Infrastructure

What the Data Center Bills Actually Say

The legislation moving through Helena looks like economic development on the surface. Reading the full statutory text is a considerably different experience, and the difference matters for Central Montana.

What the public didn't see

Two bills working through the current legislative session, both related to data center development incentives, have received relatively little public attention given what they actually authorize. Testimony in support came primarily from development interests.

The public comment window moved on a timeline that made substantive community organizing difficult, which is not unusual for infrastructure legislation and is worth paying close attention to regardless.

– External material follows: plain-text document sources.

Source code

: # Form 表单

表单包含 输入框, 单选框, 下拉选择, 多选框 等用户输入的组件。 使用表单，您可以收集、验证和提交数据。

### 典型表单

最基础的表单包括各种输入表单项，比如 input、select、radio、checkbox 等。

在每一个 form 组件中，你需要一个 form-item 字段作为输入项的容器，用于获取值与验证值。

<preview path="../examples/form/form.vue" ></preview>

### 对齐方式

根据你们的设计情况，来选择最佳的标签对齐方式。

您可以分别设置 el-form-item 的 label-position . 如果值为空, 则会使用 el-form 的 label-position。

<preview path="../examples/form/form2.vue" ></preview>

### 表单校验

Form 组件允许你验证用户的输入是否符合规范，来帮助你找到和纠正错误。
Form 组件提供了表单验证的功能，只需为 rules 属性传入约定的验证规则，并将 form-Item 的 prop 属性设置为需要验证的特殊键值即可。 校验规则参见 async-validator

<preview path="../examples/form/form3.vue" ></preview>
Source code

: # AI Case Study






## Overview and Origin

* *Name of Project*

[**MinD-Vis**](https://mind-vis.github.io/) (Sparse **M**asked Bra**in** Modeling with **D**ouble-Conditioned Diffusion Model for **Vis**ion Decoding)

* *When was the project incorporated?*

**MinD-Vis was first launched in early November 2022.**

The provisions that matter

Reading the full text rather than the one-page summary circulated by supporters reveals several provisions that deserve scrutiny from any legislator representing a rural district with constrained water and power resources. Tax abatement structures in both bills carry limited clawback provisions; developments that underperform on promised employment figures face minimal financial consequence, and that risk lands on the public, not the developer.

Water consumption estimates in supporting testimony rely on operational projections rather than contractual commitments, and for a region where agricultural water rights are already contested, that distinction is material.

Why an independent reads it differently

Spending years as an intelligence officer at the DIA and Pentagon, where the gap between what an agreement says and what it actually commits to is a professional concern, gives me a particular orientation toward documents like these.

Both party candidates have structural incentives to align with their leadership's position on economic development legislation. An independent member has one incentive: whether the bill actually serves the people who sent them to Helena. That is the lens I would bring to these votes, and it is one the current conversation is short of.